TASK INSTRUCTIONS:
An exact copy of every entry below is required, and no picture may appear in it.

● ● ● ● ●

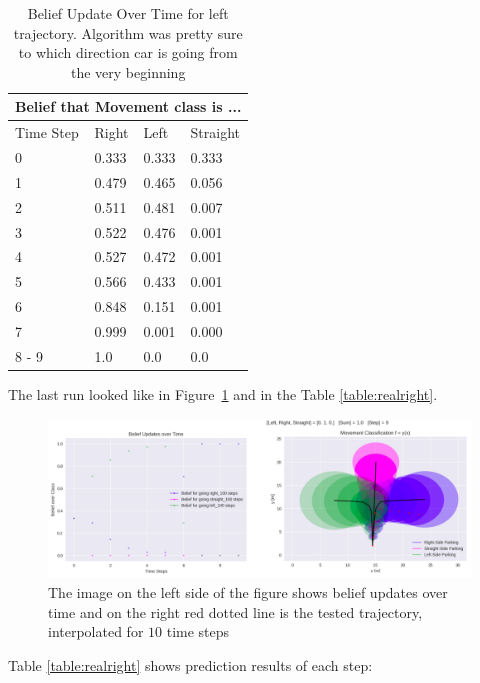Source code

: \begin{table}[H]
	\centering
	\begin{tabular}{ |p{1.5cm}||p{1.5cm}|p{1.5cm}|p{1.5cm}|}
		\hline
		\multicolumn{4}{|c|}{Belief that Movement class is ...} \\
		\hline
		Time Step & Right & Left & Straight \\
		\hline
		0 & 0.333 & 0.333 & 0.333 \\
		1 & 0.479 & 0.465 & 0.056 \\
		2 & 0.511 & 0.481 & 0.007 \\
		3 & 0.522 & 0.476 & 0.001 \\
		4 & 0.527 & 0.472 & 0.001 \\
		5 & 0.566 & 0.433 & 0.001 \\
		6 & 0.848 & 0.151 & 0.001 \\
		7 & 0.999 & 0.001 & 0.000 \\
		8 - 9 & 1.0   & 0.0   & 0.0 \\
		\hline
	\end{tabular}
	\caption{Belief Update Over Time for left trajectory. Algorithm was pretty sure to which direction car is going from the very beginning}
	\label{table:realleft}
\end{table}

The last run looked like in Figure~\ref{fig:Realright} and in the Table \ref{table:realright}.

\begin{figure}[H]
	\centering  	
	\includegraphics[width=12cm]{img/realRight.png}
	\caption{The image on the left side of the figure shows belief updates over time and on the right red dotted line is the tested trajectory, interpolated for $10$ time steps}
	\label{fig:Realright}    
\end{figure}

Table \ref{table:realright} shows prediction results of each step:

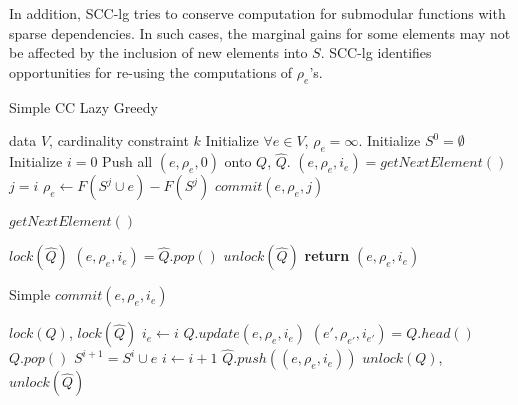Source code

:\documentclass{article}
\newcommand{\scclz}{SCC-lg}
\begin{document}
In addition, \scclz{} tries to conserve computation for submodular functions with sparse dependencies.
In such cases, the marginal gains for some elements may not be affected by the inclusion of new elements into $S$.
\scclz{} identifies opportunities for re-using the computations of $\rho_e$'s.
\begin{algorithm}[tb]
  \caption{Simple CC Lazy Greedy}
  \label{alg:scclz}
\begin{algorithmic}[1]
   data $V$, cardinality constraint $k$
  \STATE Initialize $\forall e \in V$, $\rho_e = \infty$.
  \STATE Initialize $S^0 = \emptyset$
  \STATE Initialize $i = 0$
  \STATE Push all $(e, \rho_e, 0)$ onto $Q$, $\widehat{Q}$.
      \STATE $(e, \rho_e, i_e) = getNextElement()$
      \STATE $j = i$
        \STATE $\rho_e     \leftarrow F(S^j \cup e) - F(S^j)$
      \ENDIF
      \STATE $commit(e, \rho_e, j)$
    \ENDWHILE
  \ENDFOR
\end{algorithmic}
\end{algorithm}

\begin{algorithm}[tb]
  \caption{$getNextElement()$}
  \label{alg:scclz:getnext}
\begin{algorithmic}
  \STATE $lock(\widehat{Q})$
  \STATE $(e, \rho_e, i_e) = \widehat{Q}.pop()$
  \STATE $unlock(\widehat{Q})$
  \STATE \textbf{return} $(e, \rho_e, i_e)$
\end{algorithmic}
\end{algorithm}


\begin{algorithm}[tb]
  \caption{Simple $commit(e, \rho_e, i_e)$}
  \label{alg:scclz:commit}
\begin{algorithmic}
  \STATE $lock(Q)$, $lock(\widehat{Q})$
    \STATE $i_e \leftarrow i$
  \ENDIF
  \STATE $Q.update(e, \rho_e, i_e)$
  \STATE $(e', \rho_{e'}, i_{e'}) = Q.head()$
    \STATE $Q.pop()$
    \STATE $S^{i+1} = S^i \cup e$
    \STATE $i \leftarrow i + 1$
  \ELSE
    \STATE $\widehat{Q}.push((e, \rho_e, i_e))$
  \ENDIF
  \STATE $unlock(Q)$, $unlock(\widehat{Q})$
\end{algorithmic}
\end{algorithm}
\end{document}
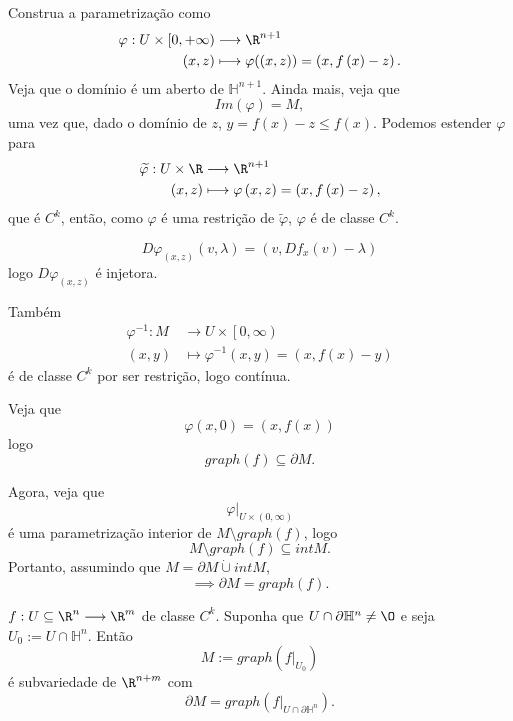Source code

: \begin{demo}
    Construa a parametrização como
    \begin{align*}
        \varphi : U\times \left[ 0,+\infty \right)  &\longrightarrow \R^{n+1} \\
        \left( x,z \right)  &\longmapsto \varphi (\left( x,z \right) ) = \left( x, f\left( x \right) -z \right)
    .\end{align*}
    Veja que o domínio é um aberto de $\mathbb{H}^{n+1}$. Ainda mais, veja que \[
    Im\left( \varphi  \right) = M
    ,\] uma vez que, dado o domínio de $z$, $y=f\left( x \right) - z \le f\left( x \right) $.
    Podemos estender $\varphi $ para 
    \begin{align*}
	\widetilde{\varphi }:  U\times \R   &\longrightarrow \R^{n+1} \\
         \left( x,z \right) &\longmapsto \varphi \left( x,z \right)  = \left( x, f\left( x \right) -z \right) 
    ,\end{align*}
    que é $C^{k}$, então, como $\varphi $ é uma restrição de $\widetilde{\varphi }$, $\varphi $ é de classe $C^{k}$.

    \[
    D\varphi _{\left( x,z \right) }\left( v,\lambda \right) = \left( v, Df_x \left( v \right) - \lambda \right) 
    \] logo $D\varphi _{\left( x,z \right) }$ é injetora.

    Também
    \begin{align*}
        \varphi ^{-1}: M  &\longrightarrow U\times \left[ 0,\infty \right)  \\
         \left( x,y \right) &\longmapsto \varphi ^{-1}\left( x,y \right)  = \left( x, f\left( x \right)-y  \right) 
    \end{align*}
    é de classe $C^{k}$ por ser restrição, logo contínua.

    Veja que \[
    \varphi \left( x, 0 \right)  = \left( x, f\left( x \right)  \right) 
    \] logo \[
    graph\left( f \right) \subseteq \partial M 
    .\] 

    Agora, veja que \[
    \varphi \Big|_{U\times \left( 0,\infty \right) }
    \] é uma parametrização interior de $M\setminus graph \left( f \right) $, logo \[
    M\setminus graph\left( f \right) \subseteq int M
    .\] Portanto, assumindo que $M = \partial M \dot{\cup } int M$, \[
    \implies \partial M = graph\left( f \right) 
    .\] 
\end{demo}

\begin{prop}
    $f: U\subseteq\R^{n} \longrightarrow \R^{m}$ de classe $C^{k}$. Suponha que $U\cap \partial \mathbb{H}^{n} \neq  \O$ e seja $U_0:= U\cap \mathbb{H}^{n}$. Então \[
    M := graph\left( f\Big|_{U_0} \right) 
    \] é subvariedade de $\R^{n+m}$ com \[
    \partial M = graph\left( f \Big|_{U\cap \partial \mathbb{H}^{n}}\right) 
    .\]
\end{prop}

● ● ● ● ●

RESULT OF THE EXERCISE:
Source code

: \begin{table}[H]
	\centering
	\begin{tabular}{ |p{1.5cm}||p{1.5cm}|p{1.5cm}|p{1.5cm}|}
		\hline
		\multicolumn{4}{|c|}{Belief that Movement class is ...} \\
		\hline
		Time Step & Right & Left & Straight \\
		\hline
		0 & 0.333 & 0.333 & 0.333 \\
		1 & 0.479 & 0.465 & 0.056 \\
		2 & 0.511 & 0.481 & 0.007 \\
		3 & 0.522 & 0.476 & 0.001 \\
		4 & 0.527 & 0.472 & 0.001 \\
		5 & 0.566 & 0.433 & 0.001 \\
		6 & 0.848 & 0.151 & 0.001 \\
		7 & 0.999 & 0.001 & 0.000 \\
		8 - 9 & 1.0   & 0.0   & 0.0 \\
		\hline
	\end{tabular}
	\caption{Belief Update Over Time for left trajectory. Algorithm was pretty sure to which direction car is going from the very beginning}
	\label{table:realleft}
\end{table}

The last run looked like in Figure~\ref{fig:Realright} and in the Table \ref{table:realright}.

\begin{figure}[H]
	\centering  	
	\includegraphics[width=12cm]{img/realRight.png}
	\caption{The image on the left side of the figure shows belief updates over time and on the right red dotted line is the tested trajectory, interpolated for $10$ time steps}
	\label{fig:Realright}    
\end{figure}

Table \ref{table:realright} shows prediction results of each step:

Source code

:\documentclass{article}
\newcommand{\scclz}{SCC-lg}
\begin{document}
In addition, \scclz{} tries to conserve computation for submodular functions with sparse dependencies.
In such cases, the marginal gains for some elements may not be affected by the inclusion of new elements into $S$.
\scclz{} identifies opportunities for re-using the computations of $\rho_e$'s.
\begin{algorithm}[tb]
  \caption{Simple CC Lazy Greedy}
  \label{alg:scclz}
\begin{algorithmic}[1]
   data $V$, cardinality constraint $k$
  \STATE Initialize $\forall e \in V$, $\rho_e = \infty$.
  \STATE Initialize $S^0 = \emptyset$
  \STATE Initialize $i = 0$
  \STATE Push all $(e, \rho_e, 0)$ onto $Q$, $\widehat{Q}$.
      \STATE $(e, \rho_e, i_e) = getNextElement()$
      \STATE $j = i$
        \STATE $\rho_e     \leftarrow F(S^j \cup e) - F(S^j)$
      \ENDIF
      \STATE $commit(e, \rho_e, j)$
    \ENDWHILE
  \ENDFOR
\end{algorithmic}
\end{algorithm}

\begin{algorithm}[tb]
  \caption{$getNextElement()$}
  \label{alg:scclz:getnext}
\begin{algorithmic}
  \STATE $lock(\widehat{Q})$
  \STATE $(e, \rho_e, i_e) = \widehat{Q}.pop()$
  \STATE $unlock(\widehat{Q})$
  \STATE \textbf{return} $(e, \rho_e, i_e)$
\end{algorithmic}
\end{algorithm}


\begin{algorithm}[tb]
  \caption{Simple $commit(e, \rho_e, i_e)$}
  \label{alg:scclz:commit}
\begin{algorithmic}
  \STATE $lock(Q)$, $lock(\widehat{Q})$
    \STATE $i_e \leftarrow i$
  \ENDIF
  \STATE $Q.update(e, \rho_e, i_e)$
  \STATE $(e', \rho_{e'}, i_{e'}) = Q.head()$
    \STATE $Q.pop()$
    \STATE $S^{i+1} = S^i \cup e$
    \STATE $i \leftarrow i + 1$
  \ELSE
    \STATE $\widehat{Q}.push((e, \rho_e, i_e))$
  \ENDIF
  \STATE $unlock(Q)$, $unlock(\widehat{Q})$
\end{algorithmic}
\end{algorithm}
\end{document}
Source code

: \begin{demo}
    Construa a parametrização como
    \begin{align*}
        \varphi : U\times \left[ 0,+\infty \right)  &\longrightarrow \R^{n+1} \\
        \left( x,z \right)  &\longmapsto \varphi (\left( x,z \right) ) = \left( x, f\left( x \right) -z \right)
    .\end{align*}
    Veja que o domínio é um aberto de $\mathbb{H}^{n+1}$. Ainda mais, veja que \[
    Im\left( \varphi  \right) = M
    ,\] uma vez que, dado o domínio de $z$, $y=f\left( x \right) - z \le f\left( x \right) $.
    Podemos estender $\varphi $ para 
    \begin{align*}
	\widetilde{\varphi }:  U\times \R   &\longrightarrow \R^{n+1} \\
         \left( x,z \right) &\longmapsto \varphi \left( x,z \right)  = \left( x, f\left( x \right) -z \right) 
    ,\end{align*}
    que é $C^{k}$, então, como $\varphi $ é uma restrição de $\widetilde{\varphi }$, $\varphi $ é de classe $C^{k}$.

    \[
    D\varphi _{\left( x,z \right) }\left( v,\lambda \right) = \left( v, Df_x \left( v \right) - \lambda \right) 
    \] logo $D\varphi _{\left( x,z \right) }$ é injetora.

    Também
    \begin{align*}
        \varphi ^{-1}: M  &\longrightarrow U\times \left[ 0,\infty \right)  \\
         \left( x,y \right) &\longmapsto \varphi ^{-1}\left( x,y \right)  = \left( x, f\left( x \right)-y  \right) 
    \end{align*}
    é de classe $C^{k}$ por ser restrição, logo contínua.

    Veja que \[
    \varphi \left( x, 0 \right)  = \left( x, f\left( x \right)  \right) 
    \] logo \[
    graph\left( f \right) \subseteq \partial M 
    .\] 

    Agora, veja que \[
    \varphi \Big|_{U\times \left( 0,\infty \right) }
    \] é uma parametrização interior de $M\setminus graph \left( f \right) $, logo \[
    M\setminus graph\left( f \right) \subseteq int M
    .\] Portanto, assumindo que $M = \partial M \dot{\cup } int M$, \[
    \implies \partial M = graph\left( f \right) 
    .\] 
\end{demo}

\begin{prop}
    $f: U\subseteq\R^{n} \longrightarrow \R^{m}$ de classe $C^{k}$. Suponha que $U\cap \partial \mathbb{H}^{n} \neq  \O$ e seja $U_0:= U\cap \mathbb{H}^{n}$. Então \[
    M := graph\left( f\Big|_{U_0} \right) 
    \] é subvariedade de $\R^{n+m}$ com \[
    \partial M = graph\left( f \Big|_{U\cap \partial \mathbb{H}^{n}}\right) 
    .\]
\end{prop}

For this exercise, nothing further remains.